基于卷积神经网络故障诊断模型的 t-SNE特征可视化

  • 1. t-sne可视化基本概念
  • 2. sklearn.manifold.TSNE函数的参数说明
  • 3. 基于tensorflow2卷积网络t-SNE特征可视化
1. t-sne可视化基本概念

  1. 流形学习的设计目的
    Manifold learning is an approach to non-linear dimensionality reduction. Algorithms for this task are based on the idea that the dimensionality of many data sets is only artificially high.
    Manifold Learning can be thought of as an attempt to generalize linear frameworks like PCA to be sensitive to non-linear structure in data. Though supervised variants exist, the typical manifold learning problem is unsupervised: it learns the high-dimensional structure of the data from the data itself, without the use of predetermined classifications.
  2. 数据降维与可视化
    t-distributed Stochastic Neighbor Embedding(t-SNE),即t-分布随机邻居嵌入。t-SNE是一个可视化高维数据的工具。它将数据点之间的相似性转化为联合概率,并试图最小化低维嵌入和高维数据联合概率之间的Kullback-Leibler差异。t-SNE有一个非凸的代价函数,即通过不同的初始化,我们可以得到不同的结果。强烈建议使用另一种降维方法(如密集数据的PCA或稀疏数据的集群svd)来减少维数到一个合理的数量(如50),如果特征的数量非常高。这将抑制一些噪声,加快样本间成对距离的计算。
  3. 主要特点以及功能作用–判别数据是否可分

2. sklearn.manifold.TSNE函数的参数说明


  • n_componentsint, default=2: 嵌入空间的尺寸。
  • min_grad_normfloat, default=1e-7:如果梯度范数低于这个阈值,优化将停止。
  • init{‘random’, ‘pca’} or ndarray of shape (n_samples, n_components), default=’random’:初始化的嵌入。可能的选项是’ random ‘,’ pca '和numpy数组的形状(n_samples, n_components)。PCA初始化不能与预先计算的距离一起使用,而且通常比随机初始化更全局稳定。

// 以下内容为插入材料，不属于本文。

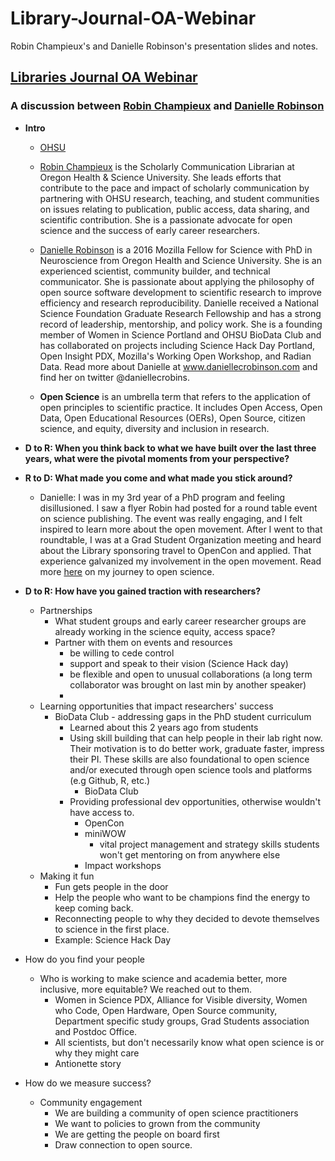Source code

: # Library-Journal-OA-Webinar
Robin Champieux's and Danielle Robinson's presentation slides and notes.  

## [Libraries Journal OA Webinar](https://event.on24.com/eventRegistration/EventLobbyServlet?target=reg20.jsp&partnerref=LJWebOA170425&eventid=1400196&sessionid=1&key=D711502B208584A576A07150F31970BF&regTag=&sourcepage=register)

### A discussion between [Robin Champieux](https://twitter.com/rchampieux) and [Danielle Robinson](https://twitter.com/daniellecrobins)

* **Intro**
    * [OHSU](https://twitter.com/@OHSUNews)
    
    * [Robin Champieux](https://twitter.com/rchampieux) is the Scholarly Communication Librarian at Oregon Health & Science University.  She leads efforts that contribute to the pace and impact of scholarly communication by partnering with OHSU research, teaching, and student communities on issues relating to publication, public access, data sharing, and scientific contribution.  She is a passionate advocate for open science and the success of early career researchers.
    
    * [Danielle Robinson](https://twitter.com/daniellecrobins) is a 2016 Mozilla Fellow for Science with PhD in Neuroscience from Oregon Health and Science University. She is an experienced scientist, community builder, and technical communicator. She is passionate about applying the philosophy of open source software development to scientific research to improve efficiency and research reproducibility. Danielle received a National Science Foundation Graduate Research Fellowship and has a strong record of leadership, mentorship, and policy work. She is a founding member of Women in Science Portland and OHSU BioData Club and has collaborated on projects including Science Hack Day Portland, Open Insight PDX, Mozilla's Working Open Workshop, and Radian Data. Read more about Danielle at www.daniellecrobinson.com and find her on twitter @daniellecrobins.
    
    * **Open Science** is an umbrella term that refers to the application of open principles to scientific practice. It includes Open Access, Open Data, Open Educational Resources (OERs), Open Source, citizen science, and equity, diversity and inclusion in research. 

* **D to R: When you think back to what we have built over the last three years, what were the pivotal moments from your perspective?**


* **R to D: What made you come and what made you stick around?**
  - Danielle: I was in my 3rd year of a PhD program and feeling disillusioned. I saw a flyer Robin had posted for a round table event on science publishing. The event was really engaging, and I felt inspired to learn more about the open movement. After I went to that roundtable, I was at a Grad Student Organization meeting and heard about the Library sponsoring travel to OpenCon and applied. That experience galvanized my involvement in the open movement. Read more [here](https://science.mozilla.org/blog/opencon-an-unexpected-journey) on my journey to open science. 

* **D to R: How have you gained traction with researchers?** 
    * Partnerships
        * What student groups and early career researcher groups are already working in the science equity, access space?
        * Partner with them on events and resources
            * be willing to cede control
            * support and speak to their vision (Science Hack day)
            * be flexible and open to unusual collaborations (a long term collaborator was brought on last min by another speaker)
            *
    * Learning opportunities that impact researchers' success 
        * BioData Club - addressing gaps in the PhD student curriculum
            * Learned about this 2 years ago from students
            * Using skill building that can help people in their lab right now. Their motivation is to do better work, graduate faster, impress their PI.  These skills are also foundational to open science and/or executed through open science tools and platforms (e.g Github, R, etc.)
                * BioData Club
            * Providing professional dev opportunities, otherwise wouldn't have access to.
                * OpenCon
                * miniWOW 
                    * vital project management and strategy skills students won't get mentoring on from anywhere else
                * Impact workshops
    * Making it fun 
        * Fun gets people in the door
        * Help the people who want to be champions find the energy to keep coming back.
        * Reconnecting people to why they decided to devote themselves to science in the first place.
        * Example:  Science Hack Day


* How do you find your people
    * Who is working to make science and academia better, more inclusive, more equitable? We reached out to them. 
        * Women in Science PDX, Alliance for Visible diversity, Women who Code, Open Hardware, Open Source community, Department specific study groups, Grad Students association and Postdoc Office.
        * All scientists, but don't necessarily know what open science is or why they might care
        * Antionette story

* How do we measure success?
    * Community engagement
        * We are building a community of open science practitioners
        * We want to policies to grown from the community
        * We are getting the people on board first
        * Draw connection to open source.

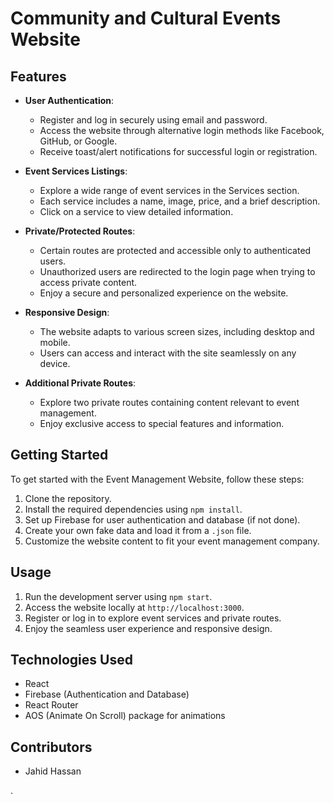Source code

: # Community and Cultural Events Website

## Features

- **User Authentication**:
  - Register and log in securely using email and password.
  - Access the website through alternative login methods like Facebook, GitHub, or Google.
  - Receive toast/alert notifications for successful login or registration.

- **Event Services Listings**:
  - Explore a wide range of event services in the Services section.
  - Each service includes a name, image, price, and a brief description.
  - Click on a service to view detailed information.

- **Private/Protected Routes**:
  - Certain routes are protected and accessible only to authenticated users.
  - Unauthorized users are redirected to the login page when trying to access private content.
  - Enjoy a secure and personalized experience on the website.

- **Responsive Design**:
  - The website adapts to various screen sizes, including desktop and mobile.
  - Users can access and interact with the site seamlessly on any device.

- **Additional Private Routes**:
  - Explore two private routes containing content relevant to event management.
  - Enjoy exclusive access to special features and information.



## Getting Started

To get started with the Event Management Website, follow these steps:

1. Clone the repository.
2. Install the required dependencies using `npm install`.
3. Set up Firebase for user authentication and database (if not done).
4. Create your own fake data and load it from a `.json` file.
5. Customize the website content to fit your event management company.

## Usage

1. Run the development server using `npm start`.
2. Access the website locally at `http://localhost:3000`.
3. Register or log in to explore event services and private routes.
4. Enjoy the seamless user experience and responsive design.

## Technologies Used

- React
- Firebase (Authentication and Database)
- React Router
- AOS (Animate On Scroll) package for animations

## Contributors

- Jahid Hassan

.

3. 基于tensorflow2卷积网络t-SNE特征可视化

import numpy as np
import pandas as pd

from sklearn.model_selection import cross_val_score, train_test_split, KFold
import matplotlib.pyplot as plt
from sklearn.metrics import confusion_matrix
from sklearn.preprocessing import LabelEncoder
import itertools
import tensorflow
from tensorflow.keras.optimizers import SGD
from tensorflow.keras.layers import Dense, Activation, Flatten, Convolution1D, Dropout, MaxPooling1D, BatchNormalization
from tensorflow.keras.models import model_from_json
from tensorflow.keras.utils import plot_model
from tensorflow.python.keras.utils import np_utils
from tensorflow.keras.models import Sequential
from sklearn.manifold import TSNE

一维卷积神经网络 输入为信号片段;输出为轴承的故障类别;
点靠颜色和形状区分 x o

# 载入数据
df = pd.read_csv(r'...\TF2_t_SNE\14改.csv')
# 定义神经网络
def baseline_model():
    model = Sequential()
    model.add(Convolution1D(16, 128, strides=1, input_shape=(1024, 1), padding="same"))
    model.add(MaxPooling1D(2, strides=2, padding='same'))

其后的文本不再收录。